How to complete this task
Copy the data from the line that contains "admissible eigenvector at" to its last line, exactly, including both of those lines and leaving out everything before.

Provided information
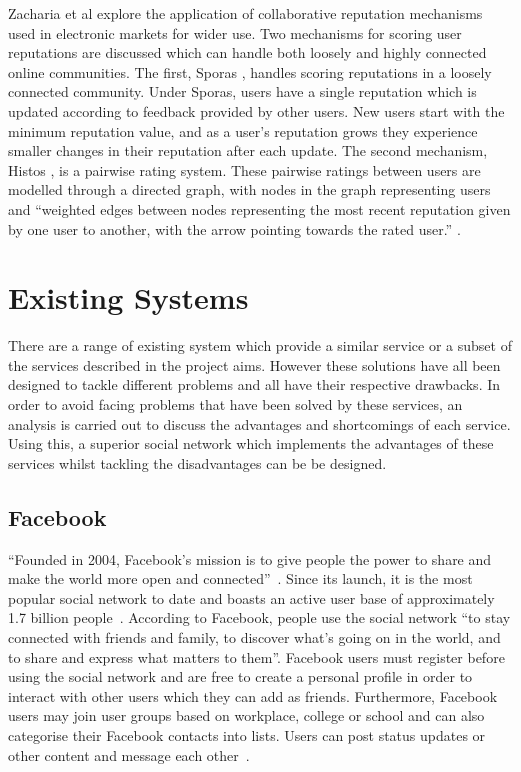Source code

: Zacharia et al explore the application of collaborative reputation mechanisms used in electronic markets for wider use. Two mechanisms for scoring user reputations are discussed which can handle both loosely and highly connected online communities. The first, Sporas \cite{zacharia2000}, handles scoring reputations in a loosely connected community. Under Sporas, users have a single reputation which is updated according to feedback provided by other users. New users start with the minimum reputation value, and as a user’s reputation grows they experience smaller changes in their reputation after each update. The second mechanism, Histos \cite{zacharia2000}, is a pairwise rating system. These pairwise ratings between users are modelled through a directed graph, with nodes in the graph representing users and ``weighted edges between nodes representing the most recent reputation given by one user to another, with the arrow pointing towards the rated user.'' \cite{zacharia2000}.

\section{Existing Systems}
There are a range of existing system which provide a similar service or a subset of the services described in the project aims. However these solutions have all been designed to tackle different problems and all have their respective drawbacks. In order to avoid facing problems that have been solved by these services, an analysis is carried out to discuss the advantages and shortcomings of each service. Using this, a superior social network which implements the advantages of these services whilst tackling the disadvantages can be be designed.

\subsection{Facebook}
``Founded in 2004, Facebook's mission is to give people the power to share and make the world more open and connected''~\cite{Facebook:About}. Since its launch, it is the most popular social network to date and boasts an active user base of approximately 1.7 billion people~\cite{Statista:Facebook}. According to Facebook, people use the social network ``to stay connected with friends and family, to discover what's going on in the world, and to share and express what matters to them''. Facebook users must register before using the social network and are free to create a personal profile in order to interact with other users which they can add as friends. Furthermore, Facebook users may join user groups based on workplace, college or school and can also categorise their Facebook contacts into lists. Users can post status updates or other content and message each other~\cite{Statista:Facebook}. 

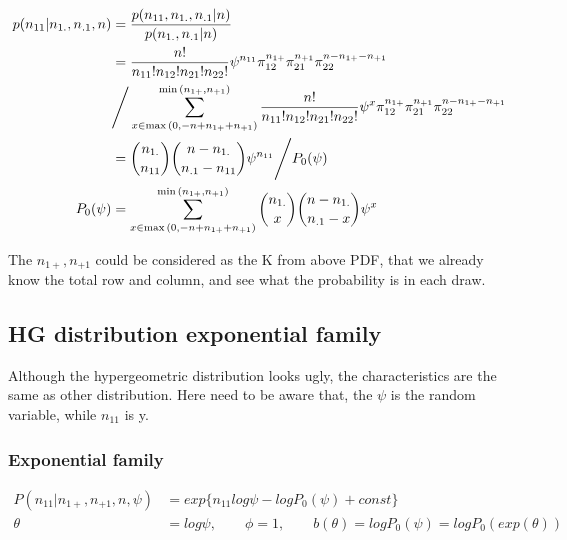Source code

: \documentclass[11pt]{article} %
\begin{document}
\begin{itemize}
\begin{align*}
	p(n_{11}| n_{1.}, n_{.1}, n)	&=   \frac{p(n_{11}, n_{1.}, n_{.1}| n)}{p( n_{1.}, n_{.1}| n)}\\
	&= \frac{n!}{n_{11}!n_{12}!n_{21}!n_{22}!} \psi^{n_{11}} \pi_{12}^{n_{1+}} \pi_{21}^{n_{+1}} \pi_{22}^{n-n_{1+}-n_{+1}}
	\\
	& \Bigg{/} \sum_{x \in \max{(0, -n + n_{1+} + n_{+1})}}^{\min{(n_{1+}, n_{+1})}} \frac{n!}{n_{11}!n_{12}!n_{21}!n_{22}!} \psi^{x} \pi_{12}^{n_{1+}} \pi_{21}^{n_{+1}} \pi_{22}^{n-n_{1+}-n_{+1}}\\
	&= {n_{1.} \choose n_{11}} {n-n_{1.} \choose n_{.1}-n_{11}} \psi^{n_{11}} \Bigg{/} P_0(\psi) \\
	P_0(\psi) &= \sum_{x \in \max{(0, -n + n_{1+} + n_{+1})}}^{\min{(n_{1+}, n_{+1})}} {n_{1.} \choose x} {n-n_{1.} \choose n_{.1}-x} \psi^{x}
\end{align*}


The $n_{1+}, n_{+1}$ could be considered as the K from above PDF, that we already know the total row and column, and see what the probability is in each draw. 


\subsection{HG distribution exponential family}
Although the hypergeometric distribution looks ugly, the characteristics are the same as other distribution. Here need to be aware that, the $\psi$ is the random variable, while $n_{11}$ is y.

\subsubsection{Exponential family}
\begin{align*}
	P(n_{11}| n_{1+}, n_{+1}, n, \psi) &= exp\{ n_{11} log \psi - log P_0(\psi) + const \} \\
	\theta &= log \psi, \qquad \phi = 1, \qquad b(\theta) = log P_0(\psi) = log P_0(exp(\theta))
\end{align*}


\end{itemize}
\end{document}
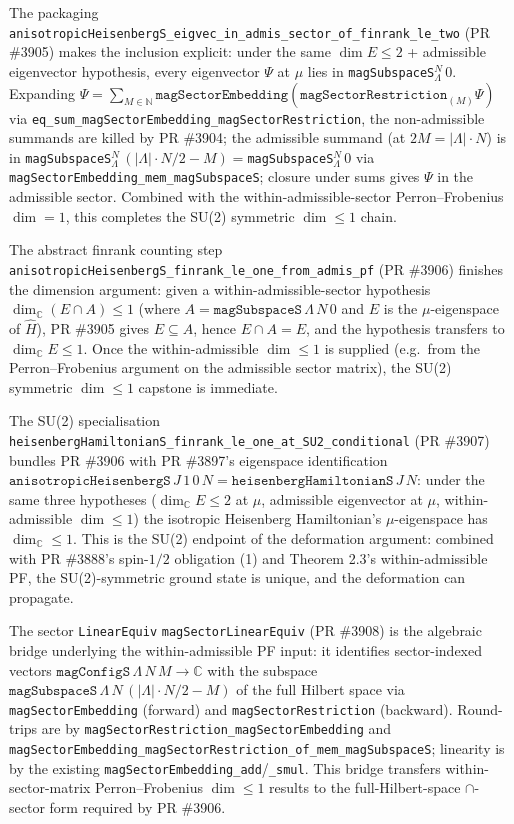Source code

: \documentclass[a4paper,11pt]{article}
\begin{document}
The packaging
\texttt{anisotropicHeisenbergS\_eigvec\_in\_admis\_sector\_of\_finrank\_le\_two}
(PR \#3905) makes the inclusion explicit: under the same \(\dim E\le 2\) +
admissible eigenvector hypothesis, every eigenvector \(\Psi\) at \(\mu\) lies in
\texttt{magSubspaceS}\(_\Lambda^N\,0\).  Expanding
\(\Psi=\sum_{M\in\mathbb N}\texttt{magSectorEmbedding}(\texttt{magSectorRestriction}_{(M)}\Psi)\)
via \texttt{eq\_sum\_magSectorEmbedding\_magSectorRestriction}, the non-admissible
summands are killed by PR \#3904; the admissible summand (at \(2M=|\Lambda|\cdot
N\)) is in
\texttt{magSubspaceS}\(_\Lambda^N\,(|\Lambda|\cdot N/2-M)=\)\texttt{magSubspaceS}\(_\Lambda^N\,0\)
via \texttt{magSectorEmbedding\_mem\_magSubspaceS}; closure under sums gives
\(\Psi\) in the admissible sector.  Combined with the within-admissible-sector
Perron–Frobenius \(\dim=1\), this completes the SU(2) symmetric \(\dim\le1\)
chain.

The abstract finrank counting step
\texttt{anisotropicHeisenbergS\_finrank\_le\_one\_from\_admis\_pf} (PR \#3906)
finishes the dimension argument: given a within-admissible-sector hypothesis
\(\dim_{\mathbb C}(E\cap A)\le1\) (where
\(A=\texttt{magSubspaceS}\,\Lambda\,N\,0\) and \(E\) is the \(\mu\)-eigenspace
of \(\hat H\)), PR \#3905 gives \(E\subseteq A\), hence \(E\cap A=E\), and the
hypothesis transfers to \(\dim_{\mathbb C}E\le1\).  Once the within-admissible
\(\dim\le1\) is supplied (e.g.\ from the Perron–Frobenius argument on the
admissible sector matrix), the SU(2) symmetric \(\dim\le1\) capstone is
immediate.

The SU(2) specialisation
\texttt{heisenbergHamiltonianS\_finrank\_le\_one\_at\_SU2\_conditional} (PR
\#3907) bundles PR \#3906 with PR \#3897's eigenspace identification
\(\texttt{anisotropicHeisenbergS}\,J\,1\,0\,N=\texttt{heisenbergHamiltonianS}\,J\,N\):
under the same three hypotheses (\(\dim_{\mathbb C}E\le2\) at \(\mu\),
admissible eigenvector at \(\mu\), within-admissible \(\dim\le1\)) the
isotropic Heisenberg Hamiltonian's \(\mu\)-eigenspace has
\(\dim_{\mathbb C}\le1\).  This is the SU(2) endpoint of the deformation
argument: combined with PR \#3888's spin-\(1/2\) obligation (1) and Theorem 2.3's
within-admissible PF, the SU(2)-symmetric ground state is unique, and the
deformation can propagate.

The sector \texttt{LinearEquiv} \texttt{magSectorLinearEquiv} (PR \#3908) is the
algebraic bridge underlying the within-admissible PF input: it identifies
sector-indexed vectors \(\texttt{magConfigS}\,\Lambda\,N\,M\to\mathbb C\) with
the subspace
\(\texttt{magSubspaceS}\,\Lambda\,N\,(|\Lambda|\cdot N/2-M)\) of the full
Hilbert space via \texttt{magSectorEmbedding} (forward) and
\texttt{magSectorRestriction} (backward).  Round-trips are by
\texttt{magSectorRestriction\_magSectorEmbedding} and
\texttt{magSectorEmbedding\_magSectorRestriction\_of\_mem\_magSubspaceS};
linearity is by the existing \texttt{magSectorEmbedding\_add}/\texttt{\_smul}.
This bridge transfers within-sector-matrix Perron–Frobenius
\(\dim\le1\) results to the full-Hilbert-space \(\cap\)-sector form required by
PR \#3906.
\end{document}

Solution to this exercise
admissible eigenvector at \(\mu\), within-admissible \(\dim\le1\)) the
isotropic Heisenberg Hamiltonian's \(\mu\)-eigenspace has
\(\dim_{\mathbb C}\le1\).  This is the SU(2) endpoint of the deformation
argument: combined with PR \#3888's spin-\(1/2\) obligation (1) and Theorem 2.3's
within-admissible PF, the SU(2)-symmetric ground state is unique, and the
deformation can propagate.

The sector \texttt{LinearEquiv} \texttt{magSectorLinearEquiv} (PR \#3908) is the
algebraic bridge underlying the within-admissible PF input: it identifies
sector-indexed vectors \(\texttt{magConfigS}\,\Lambda\,N\,M\to\mathbb C\) with
the subspace
\(\texttt{magSubspaceS}\,\Lambda\,N\,(|\Lambda|\cdot N/2-M)\) of the full
Hilbert space via \texttt{magSectorEmbedding} (forward) and
\texttt{magSectorRestriction} (backward).  Round-trips are by
\texttt{magSectorRestriction\_magSectorEmbedding} and
\texttt{magSectorEmbedding\_magSectorRestriction\_of\_mem\_magSubspaceS};
linearity is by the existing \texttt{magSectorEmbedding\_add}/\texttt{\_smul}.
This bridge transfers within-sector-matrix Perron–Frobenius
\(\dim\le1\) results to the full-Hilbert-space \(\cap\)-sector form required by
PR \#3906.
\end{document}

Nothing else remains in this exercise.